Created attachment 12611 [details] .config Linux barberine 2.6.22.3.skc4 #4 Thu Aug 16 10:00:51 CEST 2007 i686 GNU/Linux Gnu C 3.3.5 Gnu make 3.80 binutils 2.15 util-linux 2.12p mount 2.12p module-init-tools 3.2-pre1 e2fsprogs 1.37 nfs-utils 1.0.6 Linux C Library 2.3.2 Dynamic linker (ldd) 2.3.2 Procps 3.2.1 Net-tools 1.60 Console-tools 0.2.3 Sh-utils 5.2.1 udev 056 seb barberine:/usr/src/linux [1093]% zgrep CONFIG_KALLSYMS /proc/config.gz CONFIG_KALLSYMS=y CONFIG_KALLSYMS_ALL=y # CONFIG_KALLSYMS_EXTRA_PASS is not set
Created attachment 12723 [details] New Oops: invalid opcode: 0000 Upgraded kernel to 2.6.22.5 Upgraded GCC to 4.1.1
These oopses are all different and point at memory corruption in various places (page allocator, slab). I'd be suspecting faulty hardware, or some bug in some piece of code (probably a driver) which few other people use.

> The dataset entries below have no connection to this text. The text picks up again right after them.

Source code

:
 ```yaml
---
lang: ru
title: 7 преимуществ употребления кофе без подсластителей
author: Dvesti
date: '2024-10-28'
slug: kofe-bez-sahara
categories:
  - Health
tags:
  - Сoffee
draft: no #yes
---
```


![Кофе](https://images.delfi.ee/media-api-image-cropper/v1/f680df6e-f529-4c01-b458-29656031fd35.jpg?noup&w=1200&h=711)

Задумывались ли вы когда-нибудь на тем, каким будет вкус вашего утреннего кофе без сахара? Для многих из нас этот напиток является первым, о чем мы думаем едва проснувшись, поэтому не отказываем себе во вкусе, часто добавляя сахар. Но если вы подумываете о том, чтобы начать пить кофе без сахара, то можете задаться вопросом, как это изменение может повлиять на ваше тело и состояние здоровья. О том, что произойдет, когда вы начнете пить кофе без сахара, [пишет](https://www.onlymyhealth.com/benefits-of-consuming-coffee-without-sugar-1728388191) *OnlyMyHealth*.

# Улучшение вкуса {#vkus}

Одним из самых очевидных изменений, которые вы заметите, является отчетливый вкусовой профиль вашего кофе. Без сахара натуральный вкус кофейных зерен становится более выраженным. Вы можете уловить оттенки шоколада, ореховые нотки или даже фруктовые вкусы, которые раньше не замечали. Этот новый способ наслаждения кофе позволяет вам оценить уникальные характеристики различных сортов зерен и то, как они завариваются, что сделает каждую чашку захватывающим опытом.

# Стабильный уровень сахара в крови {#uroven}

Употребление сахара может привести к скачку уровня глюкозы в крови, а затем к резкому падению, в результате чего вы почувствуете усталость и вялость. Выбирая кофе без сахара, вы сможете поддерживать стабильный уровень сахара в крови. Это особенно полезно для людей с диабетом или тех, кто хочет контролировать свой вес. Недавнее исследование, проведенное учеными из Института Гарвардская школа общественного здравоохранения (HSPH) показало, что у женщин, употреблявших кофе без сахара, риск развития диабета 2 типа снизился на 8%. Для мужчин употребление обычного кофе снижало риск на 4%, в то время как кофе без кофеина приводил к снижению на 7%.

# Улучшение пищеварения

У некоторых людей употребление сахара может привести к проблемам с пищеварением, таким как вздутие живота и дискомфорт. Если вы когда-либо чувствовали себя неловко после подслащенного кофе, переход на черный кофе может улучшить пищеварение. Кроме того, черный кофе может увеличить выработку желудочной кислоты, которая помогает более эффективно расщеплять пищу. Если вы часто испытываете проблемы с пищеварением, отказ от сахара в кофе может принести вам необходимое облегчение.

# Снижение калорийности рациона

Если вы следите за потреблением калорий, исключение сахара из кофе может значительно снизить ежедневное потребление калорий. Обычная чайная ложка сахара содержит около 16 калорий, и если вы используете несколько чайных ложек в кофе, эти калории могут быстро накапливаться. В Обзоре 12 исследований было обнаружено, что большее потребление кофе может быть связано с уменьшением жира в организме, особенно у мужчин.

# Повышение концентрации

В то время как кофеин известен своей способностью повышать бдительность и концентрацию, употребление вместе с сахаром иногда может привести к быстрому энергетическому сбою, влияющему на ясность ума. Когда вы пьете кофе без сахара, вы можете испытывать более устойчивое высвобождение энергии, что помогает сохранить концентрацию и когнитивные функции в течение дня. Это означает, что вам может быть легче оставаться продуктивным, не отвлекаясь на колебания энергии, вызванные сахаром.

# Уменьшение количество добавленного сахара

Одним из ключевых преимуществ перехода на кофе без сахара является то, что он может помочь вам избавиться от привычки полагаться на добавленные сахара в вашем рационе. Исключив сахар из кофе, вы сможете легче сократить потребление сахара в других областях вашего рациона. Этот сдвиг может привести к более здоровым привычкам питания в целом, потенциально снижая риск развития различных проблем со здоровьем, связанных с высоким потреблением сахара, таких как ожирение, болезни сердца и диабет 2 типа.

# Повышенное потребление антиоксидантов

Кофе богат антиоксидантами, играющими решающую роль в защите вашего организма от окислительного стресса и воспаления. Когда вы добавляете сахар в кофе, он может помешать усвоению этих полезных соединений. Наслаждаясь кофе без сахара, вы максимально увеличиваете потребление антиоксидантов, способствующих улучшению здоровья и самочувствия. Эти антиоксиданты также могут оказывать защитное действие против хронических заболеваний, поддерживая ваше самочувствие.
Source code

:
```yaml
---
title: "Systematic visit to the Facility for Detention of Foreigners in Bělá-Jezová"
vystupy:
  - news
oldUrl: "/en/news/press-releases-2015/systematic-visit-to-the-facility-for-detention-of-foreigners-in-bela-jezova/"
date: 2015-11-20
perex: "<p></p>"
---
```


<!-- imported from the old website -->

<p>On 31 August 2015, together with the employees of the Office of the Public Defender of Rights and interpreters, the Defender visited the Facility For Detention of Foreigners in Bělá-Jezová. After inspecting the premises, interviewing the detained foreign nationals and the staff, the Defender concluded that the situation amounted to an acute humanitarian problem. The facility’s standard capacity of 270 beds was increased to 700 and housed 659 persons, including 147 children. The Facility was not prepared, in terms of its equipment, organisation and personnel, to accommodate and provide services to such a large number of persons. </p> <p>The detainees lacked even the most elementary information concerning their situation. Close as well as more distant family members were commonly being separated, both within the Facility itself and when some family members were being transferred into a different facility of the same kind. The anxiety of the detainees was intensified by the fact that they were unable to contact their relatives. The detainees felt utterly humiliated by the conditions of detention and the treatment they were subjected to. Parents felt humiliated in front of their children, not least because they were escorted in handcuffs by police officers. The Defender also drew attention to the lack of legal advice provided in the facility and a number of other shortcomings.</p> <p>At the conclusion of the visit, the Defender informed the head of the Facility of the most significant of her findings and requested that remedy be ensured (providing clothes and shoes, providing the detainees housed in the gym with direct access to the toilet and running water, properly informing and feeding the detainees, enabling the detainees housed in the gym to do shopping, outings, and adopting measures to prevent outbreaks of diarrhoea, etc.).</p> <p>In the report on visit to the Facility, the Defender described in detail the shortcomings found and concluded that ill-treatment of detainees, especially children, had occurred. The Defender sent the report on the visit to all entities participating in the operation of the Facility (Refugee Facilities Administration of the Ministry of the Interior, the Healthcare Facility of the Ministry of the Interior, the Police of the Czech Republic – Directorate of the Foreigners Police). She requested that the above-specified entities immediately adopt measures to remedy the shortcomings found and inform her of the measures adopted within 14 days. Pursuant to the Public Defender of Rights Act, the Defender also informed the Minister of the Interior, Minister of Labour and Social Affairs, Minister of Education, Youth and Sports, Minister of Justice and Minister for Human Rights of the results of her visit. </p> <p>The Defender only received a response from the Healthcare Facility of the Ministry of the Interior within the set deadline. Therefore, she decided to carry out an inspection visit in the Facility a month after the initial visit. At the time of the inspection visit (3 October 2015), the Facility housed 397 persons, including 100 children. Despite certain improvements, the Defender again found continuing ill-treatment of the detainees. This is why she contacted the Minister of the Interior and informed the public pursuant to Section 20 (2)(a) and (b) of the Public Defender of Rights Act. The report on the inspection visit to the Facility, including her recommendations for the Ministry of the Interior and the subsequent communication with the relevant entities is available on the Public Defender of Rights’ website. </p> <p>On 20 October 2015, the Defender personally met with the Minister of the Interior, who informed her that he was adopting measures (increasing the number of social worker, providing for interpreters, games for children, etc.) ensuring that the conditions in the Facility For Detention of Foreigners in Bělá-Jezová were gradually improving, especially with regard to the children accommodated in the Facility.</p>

Created attachment 12725 [details] New Oops: kernel BUG at mm/slab.c:2980! invalid opcode: 0000 (Last file was generated using messages on console, here is oops trace from kern.log) Upgraded kernel to 2.6.22.5 Upgraded GCC to 4.1 Linux barberine 2.6.22.5.skc6 #6 Thu Aug 30 19:57:36 CEST 2007 i686 GNU/Linux Gnu C 4.1.2 (gcc version 4.1.2 20061115 (prerelease) (Debian 4.1.1-21)) Gnu make 3.81 binutils 2.17 util-linux 2.12r mount 2.12r module-init-tools 3.3-pre2 e2fsprogs 1.40-WIP Linux C Library 2.3.6 Dynamic linker (ldd) 2.3.6 Procps 3.2.7 Net-tools 1.60 Console-tools 0.2.3 Sh-utils 5.97 udev 105
There is something strange: Each time, I have to do a hard reboot with the reboot switch. partitions are not unmounted. At boot, ext3 journal is used to recover, but RAID Array are all detected as synchronized: [ 156.411425] md: considering sdb2 ... [ 156.411505] md: adding sdb2 ... [ 156.411574] md: sda2 has different UUID to sdb2 [ 156.411646] md: hdi3 has different UUID to sdb2 [ 156.411721] md: adding hde2 ... [ 156.411788] md: created md0 [ 156.411852] md: bind<hde2> [ 156.411941] md: bind<sdb2> [ 156.412013] md: running: <sdb2><hde2> [ 156.412308] raid1: raid set md0 active with 2 out of 2 mirrors (same for md1) [ 156.413494] md: ... autorun DONE. [ 156.464550] EXT3-fs: INFO: recovery required on readonly filesystem. [ 156.464625] EXT3-fs: write access will be enabled during recovery. [ 157.525557] kjournald starting. Commit interval 5 seconds [ 157.525652] EXT3-fs: md0: orphan cleanup on readonly fs [ 157.574160] EXT3-fs: md0: 9 orphan inodes deleted [ 157.575451] EXT3-fs: recovery complete. [ 157.600352] EXT3-fs: mounted filesystem with ordered data mode. [ 157.600449] VFS: Mounted root (ext3 filesystem) readonly. They really are: [176180.076542] md: data-check of RAID array md0 [176180.076560] md: minimum _guaranteed_ speed: 1000 KB/sec/disk. [176180.076572] md: using maximum available idle IO bandwidth (but not more than 200000 KB/sec) for data-check. ... [176309.260073] md: md0: data-check done.
You are right; this night memtest found an error. Sorry for disturbing.